Dirt Rag Magazine

25th Anniversary: 25 years of dirt to dish

moe-magazine

dr-anniversary-logo copyThis year is a major milestone for Dirt Rag. We’re celebrating 25 years of printing the magazine. The ‘Rag has gone from being hand-stapled in Maurice and Elaine Tierney’s basement for East Coast consumption in 1989 to where we are today in 2014: enjoying rapid circulation growth and distribution across the globe.

As part of the celebration our next issue will feature special content that’s sure to become a collector’s item. One feature story, written by Gary Boulanger, is an inside look at the history of Dirt Rag with an inside view of how it all began and how we got to where we are. As part of that, I’d like to share a few extra stories over the next few weeks that came out of Gary’s research. Hopefully you’ll enjoy them as much as I do and will look forward to reading this special feature when it arrives on newsstands April 1 or in your mailbox even sooner if you’re a subscriber (hint, hint).

Karl Rosengarth is a central figure in DR history, having been involved since nearly the beginning. Here is one of his many stories about the early days with Maurice and Elaine. Maurice continues to be the owner and publisher to this day. Elaine was a full partner and the magazine’s first editor.

Gone

Rosengarth remembers the first time Maurice disappeared (in the early 90s), well after midnight, during one of their late-night deadline sessions. Since Maurice was responsible for laying out the magazine, Rosengarth got nervous when he didn’t find him in his chair. When he asked Elaine what happened to the big guy, she calmly informed Rosengarth that Maurice was in the basement darkroom making prints for the product in the issue’s Stuff section.

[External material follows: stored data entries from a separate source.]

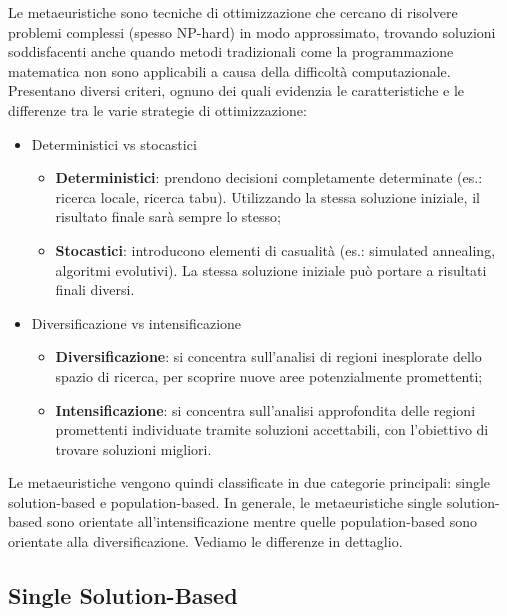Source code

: Le metaeuristiche sono tecniche di ottimizzazione che cercano di risolvere problemi complessi (spesso NP-hard) in modo approssimato, trovando soluzioni soddisfacenti anche quando metodi tradizionali come la programmazione matematica non sono applicabili a causa della difficoltà computazionale. Presentano diversi criteri, ognuno dei quali evidenzia le caratteristiche e le differenze tra le varie strategie di ottimizzazione:
\begin{itemize}
    \item Deterministici vs stocastici
    \begin{itemize}
        \item \textbf{Deterministici}: prendono decisioni completamente determinate (es.: ricerca locale, ricerca tabu). Utilizzando la stessa soluzione iniziale, il risultato finale sarà sempre lo stesso;
        \item \textbf{Stocastici}: introducono elementi di casualità (es.: simulated annealing, algoritmi evolutivi). La stessa soluzione iniziale può portare a risultati finali diversi.
    \end{itemize}
     
    \item Diversificazione vs intensificazione
    \begin{itemize}
        \item \textbf{Diversificazione}: si concentra sull'analisi di regioni inesplorate dello spazio di ricerca, per scoprire nuove aree potenzialmente promettenti;
        \item \textbf{Intensificazione}: si concentra sull'analisi approfondita delle regioni promettenti individuate tramite soluzioni accettabili, con l'obiettivo di trovare soluzioni migliori.
    \end{itemize}
\end{itemize}

Le metaeuristiche vengono quindi classificate in due categorie principali: single solution-based e population-based. In generale, le metaeuristiche single solution-based sono orientate all'intensificazione mentre quelle population-based sono orientate alla diversificazione.
Vediamo le differenze in dettaglio.

\subsection{Single Solution-Based}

“At that point my head started spinning and I grabbed the back of a chair to keep myself upright,” Rosengarth said. “Entering subscriptions on my days off was one thing, but this first-hand view of the sausage making gave me a queasy feeling in my stomach. ‘What was up with waiting until the last possible moment to shoot and develop photos? We could have done that weeks ago!’ This was almost too much for poor little left-brained me to take. Surely we were doomed, and couldn’t possibly finish the magazine before deadline. But we did.

“With the advantage of hindsight, I now realize that those late-night photo studio sessions gave Maurice a much need-break from non-stop staring at the tiny screen on his Mac. Thankfully we never implemented my proposal to chain Maurice to his desk until he laid out the issue!”

Sweat Shop

The second floor of the house on Third Street in Pittsburgh didn’t have any air conditioning, except for a window unit in Maurice’s office. Things got so hot during summer deadlines that Maurice’s Mac sometimes would overheat and shut down.

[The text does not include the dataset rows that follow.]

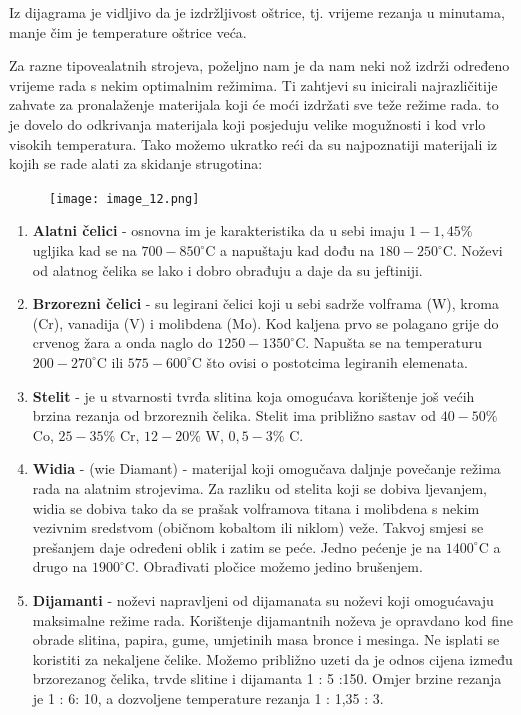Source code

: \documentclass[a4paper,12pt]{article}
\numberwithin{figure}{section}
\begin{document}
Iz dijagrama je vidljivo da je izdržljivost oštrice, tj. vrijeme rezanja u minutama, manje čim je temperature oštrice veća.\par 
Za razne tipovealatnih strojeva, poželjno nam je da nam neki nož izdrži određeno vrijeme rada s nekim optimalnim režimima. Ti zahtjevi su inicirali najrazličitije zahvate za pronalaženje materijala koji će moći izdržati sve teže režime rada. to je dovelo do odkrivanja materijala koji posjeduju velike mogužnosti i kod vrlo visokih temperatura. Tako možemo ukratko reći da su najpoznatiji materijali iz kojih se rade alati za skidanje strugotina:
\begin{figure}[!h]
\centering
\texttt{[image: image\_12.png]}
\end{figure}
\FloatBarrier
\begin{enumerate}
\item \textbf{Alatni čelici} - osnovna im je karakteristika da u sebi imaju $1-1,45\%$ ugljika kad se na $700 - 850^{\circ}$C a napuštaju kad dođu na $180 - 250^{\circ}$C. Noževi od alatnog čelika se lako i dobro obrađuju a daje da su jeftiniji.
\item \textbf{Brzorezni čelici} - su legirani čelici koji u sebi sadrže volframa (W), kroma (Cr), vanadija (V) i molibdena (Mo). Kod kaljena prvo se polagano grije do crvenog žara a onda naglo do $1250 - 1350^{\circ}$C. Napušta se na temperaturu $200 - 270^{\circ}$C ili $575 - 600^{\circ}$C što ovisi o postotcima legiranih elemenata.
\item \textbf{Stelit} - je u stvarnosti tvrđa slitina koja omogućava korištenje još većih brzina rezanja od brzoreznih čelika. Stelit ima približno sastav od $40-50\%$ Co, $25 - 35\%$ Cr, $12 - 20\%$ W, $0,5-3\%$ C.
\item \textbf{Widia} - (wie Diamant) - materijal koji omogučava daljnje povečanje režima rada na alatnim strojevima. Za razliku od stelita koji se dobiva ljevanjem, widia se dobiva tako da se prašak volframova titana i molibdena s nekim vezivnim sredstvom (običnom kobaltom ili niklom) veže. Takvoj smjesi se prešanjem daje određeni oblik i zatim se peće. Jedno pećenje je na $1400^{\circ}$C a drugo na $1900^{\circ}$C. Obrađivati pločice možemo jedino brušenjem.
\item \textbf{Dijamanti} - noževi napravljeni od dijamanata su noževi koji omogućavaju maksimalne režime rada. Korištenje dijamantnih noževa je opravdano kod fine obrade slitina, papira, gume, umjetinih masa bronce i mesinga. Ne isplati se koristiti za nekaljene čelike. Možemo približno uzeti da je odnos cijena između brzorezanog čelika, trvde slitine i dijamanta 1 : 5 :150. Omjer brzine rezanja je 1 : 6: 10, a dozvoljene temperature rezanja 1 : 1,35 : 3.\par

\end{enumerate}
\end{document}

“I still remember the panic that spiked my heart the first time that I walked into Maurice’s office and saw Elaine training the breeze from a box fan onto Maurice’s computer—in a valiant effort to keep the thing from overheating and shutting down during deadline,” Rosengarth explained. “Both the Mac and I survived the incident.

“Then there was the time that Maurice called me into his office at 2 a.m. and asked me to dial up PageMaker phone support while he attempted to recover a corrupted file that represented the entire next issue. I remember dialing, handing him the phone, and asking: ‘You do have a backup copy of that file, don’t you?’ and receiving nothing more in response than a certain gleam in his eye. Just another day in the life at Dirt Rag.”